**ASSIGNED TASK**
Write each record again exactly as it stands.

**THE DATA**

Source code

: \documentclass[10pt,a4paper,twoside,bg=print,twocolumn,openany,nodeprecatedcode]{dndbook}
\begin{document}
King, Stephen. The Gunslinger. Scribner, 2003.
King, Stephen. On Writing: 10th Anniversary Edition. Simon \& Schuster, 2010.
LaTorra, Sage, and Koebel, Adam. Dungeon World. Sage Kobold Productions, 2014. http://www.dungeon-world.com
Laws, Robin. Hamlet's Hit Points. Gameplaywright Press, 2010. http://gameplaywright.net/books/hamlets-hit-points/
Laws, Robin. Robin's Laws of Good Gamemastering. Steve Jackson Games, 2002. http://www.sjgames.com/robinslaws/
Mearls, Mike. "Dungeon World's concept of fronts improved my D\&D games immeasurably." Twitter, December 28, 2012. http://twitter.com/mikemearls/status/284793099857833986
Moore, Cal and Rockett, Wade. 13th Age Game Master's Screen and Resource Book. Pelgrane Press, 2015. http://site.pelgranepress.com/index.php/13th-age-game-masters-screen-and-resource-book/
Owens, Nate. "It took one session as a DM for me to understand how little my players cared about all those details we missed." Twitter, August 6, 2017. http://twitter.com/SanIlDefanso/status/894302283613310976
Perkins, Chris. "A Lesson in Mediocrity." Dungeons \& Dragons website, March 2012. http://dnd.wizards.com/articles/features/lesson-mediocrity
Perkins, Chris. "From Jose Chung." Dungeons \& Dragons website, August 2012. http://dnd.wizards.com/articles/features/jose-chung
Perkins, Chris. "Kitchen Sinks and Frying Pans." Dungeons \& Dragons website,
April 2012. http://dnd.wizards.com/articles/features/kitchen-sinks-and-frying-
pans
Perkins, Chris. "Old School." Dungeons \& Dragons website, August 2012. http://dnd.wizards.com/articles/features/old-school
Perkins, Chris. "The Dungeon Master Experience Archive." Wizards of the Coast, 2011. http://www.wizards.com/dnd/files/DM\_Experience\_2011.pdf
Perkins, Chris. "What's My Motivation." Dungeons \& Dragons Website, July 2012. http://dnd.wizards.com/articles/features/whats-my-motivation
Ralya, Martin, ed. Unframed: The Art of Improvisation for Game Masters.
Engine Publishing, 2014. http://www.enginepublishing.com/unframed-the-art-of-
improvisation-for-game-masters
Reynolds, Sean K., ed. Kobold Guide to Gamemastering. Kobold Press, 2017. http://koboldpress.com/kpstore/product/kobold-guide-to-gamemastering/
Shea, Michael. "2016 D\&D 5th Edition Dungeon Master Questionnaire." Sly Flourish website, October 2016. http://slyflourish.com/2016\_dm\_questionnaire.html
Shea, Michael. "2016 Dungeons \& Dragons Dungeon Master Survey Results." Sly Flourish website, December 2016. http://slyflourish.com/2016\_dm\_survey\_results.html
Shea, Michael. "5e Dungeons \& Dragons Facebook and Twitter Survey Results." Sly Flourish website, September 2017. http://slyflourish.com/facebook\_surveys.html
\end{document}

**YOUR RESPONSE**
Source code

: \documentclass[10pt,a4paper,twoside,bg=print,twocolumn,openany,nodeprecatedcode]{dndbook}
\begin{document}
King, Stephen. The Gunslinger. Scribner, 2003.
King, Stephen. On Writing: 10th Anniversary Edition. Simon \& Schuster, 2010.
LaTorra, Sage, and Koebel, Adam. Dungeon World. Sage Kobold Productions, 2014. http://www.dungeon-world.com
Laws, Robin. Hamlet's Hit Points. Gameplaywright Press, 2010. http://gameplaywright.net/books/hamlets-hit-points/
Laws, Robin. Robin's Laws of Good Gamemastering. Steve Jackson Games, 2002. http://www.sjgames.com/robinslaws/
Mearls, Mike. "Dungeon World's concept of fronts improved my D\&D games immeasurably." Twitter, December 28, 2012. http://twitter.com/mikemearls/status/284793099857833986
Moore, Cal and Rockett, Wade. 13th Age Game Master's Screen and Resource Book. Pelgrane Press, 2015. http://site.pelgranepress.com/index.php/13th-age-game-masters-screen-and-resource-book/
Owens, Nate. "It took one session as a DM for me to understand how little my players cared about all those details we missed." Twitter, August 6, 2017. http://twitter.com/SanIlDefanso/status/894302283613310976
Perkins, Chris. "A Lesson in Mediocrity." Dungeons \& Dragons website, March 2012. http://dnd.wizards.com/articles/features/lesson-mediocrity
Perkins, Chris. "From Jose Chung." Dungeons \& Dragons website, August 2012. http://dnd.wizards.com/articles/features/jose-chung
Perkins, Chris. "Kitchen Sinks and Frying Pans." Dungeons \& Dragons website,
April 2012. http://dnd.wizards.com/articles/features/kitchen-sinks-and-frying-
pans
Perkins, Chris. "Old School." Dungeons \& Dragons website, August 2012. http://dnd.wizards.com/articles/features/old-school
Perkins, Chris. "The Dungeon Master Experience Archive." Wizards of the Coast, 2011. http://www.wizards.com/dnd/files/DM\_Experience\_2011.pdf
Perkins, Chris. "What's My Motivation." Dungeons \& Dragons Website, July 2012. http://dnd.wizards.com/articles/features/whats-my-motivation
Ralya, Martin, ed. Unframed: The Art of Improvisation for Game Masters.
Engine Publishing, 2014. http://www.enginepublishing.com/unframed-the-art-of-
improvisation-for-game-masters
Reynolds, Sean K., ed. Kobold Guide to Gamemastering. Kobold Press, 2017. http://koboldpress.com/kpstore/product/kobold-guide-to-gamemastering/
Shea, Michael. "2016 D\&D 5th Edition Dungeon Master Questionnaire." Sly Flourish website, October 2016. http://slyflourish.com/2016\_dm\_questionnaire.html
Shea, Michael. "2016 Dungeons \& Dragons Dungeon Master Survey Results." Sly Flourish website, December 2016. http://slyflourish.com/2016\_dm\_survey\_results.html
Shea, Michael. "5e Dungeons \& Dragons Facebook and Twitter Survey Results." Sly Flourish website, September 2017. http://slyflourish.com/facebook\_surveys.html
\end{document}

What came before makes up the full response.